Threatened species of mammals in the Anamalai Tiger Reserve include Bengal tiger, Indian elephant, Indian leopard, dhole, Nilgiri tahr and lion-tailed macaque, Indian brown mongoose, gaur, Malabar spiny dormouse, Nilgiri langur, rusty-spotted cat, sambar deer, sloth bear and smooth-coated otter, Indian giant squirrel, Indian leopard and Indian pangolin.

Animals of least concern here include: golden jackal, leopard cat, jungle cat, chital, Indian muntjac, Indian spotted chevrotain, wild boar, gray langur, bonnet macaque, Asian palm civet, small Indian civet, Indian grey mongoose, striped-necked mongoose, ruddy mongoose, grey slender loris, Indian giant squirrel, Indian crested porcupine, Indian pangolin, Indian porcupine and Indian palm squirrel.

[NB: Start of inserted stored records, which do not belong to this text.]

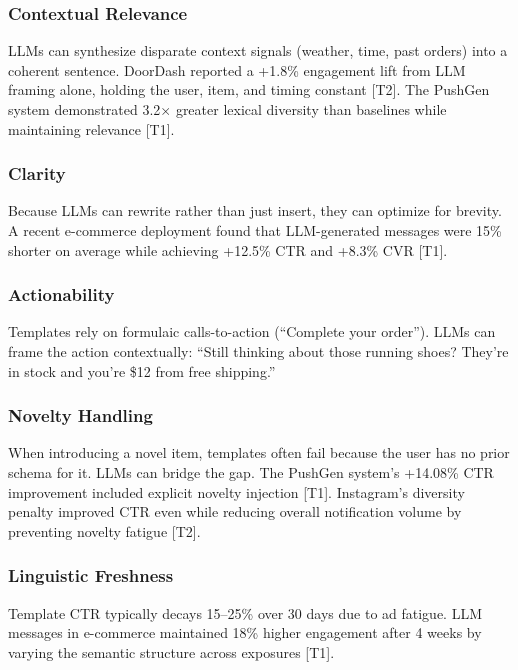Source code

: \documentclass[sigconf]{acmart}
\begin{document}
\subsubsection{Contextual Relevance}
LLMs can synthesize disparate context signals (weather, time, past orders) into a coherent sentence. DoorDash reported a +1.8\% engagement lift from LLM framing alone, holding the user, item, and timing constant \cite{sinha2024doordash} [T2]. The PushGen system demonstrated 3.2$\times$ greater lexical diversity than baselines while maintaining relevance \cite{bie2026pushgen} [T1].

\subsubsection{Clarity}
Because LLMs can rewrite rather than just insert, they can optimize for brevity. A recent e-commerce deployment found that LLM-generated messages were 15\% shorter on average while achieving +12.5\% CTR and +8.3\% CVR \cite{acm2025ecommerce} [T1].

\subsubsection{Actionability}
Templates rely on formulaic calls-to-action (``Complete your order''). LLMs can frame the action contextually: ``Still thinking about those running shoes? They're in stock and you're \$12 from free shipping.''

\subsubsection{Novelty Handling}
When introducing a novel item, templates often fail because the user has no prior schema for it. LLMs can bridge the gap. The PushGen system's +14.08\% CTR improvement included explicit novelty injection \cite{bie2026pushgen} [T1]. Instagram's diversity penalty improved CTR even while reducing overall notification volume by preventing novelty fatigue \cite{sun2025ranking} [T2].

\subsubsection{Linguistic Freshness}
Template CTR typically decays 15--25\% over 30 days due to ad fatigue. LLM messages in e-commerce maintained 18\% higher engagement after 4 weeks by varying the semantic structure across exposures \cite{acm2025ecommerce} [T1].
\end{document}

Over 250 species of birds have been identified in the park. Some of the most important groups are cormorants, ducks, darter, partridge, quail, jungle fowl, spurfowl, Indian peafowl, parakeets, hornbills, Asian barbets, drongos, orioles, shrikes, warblers, Old World flycatchers, woodpeckers, leafbird, trogons, kingfishers, storks, egrets, Lesser fish eagles, hawk eagles, harriers, falcons, kites, owls and nightjars. It is also home to the near-threatened great Indian hornbill.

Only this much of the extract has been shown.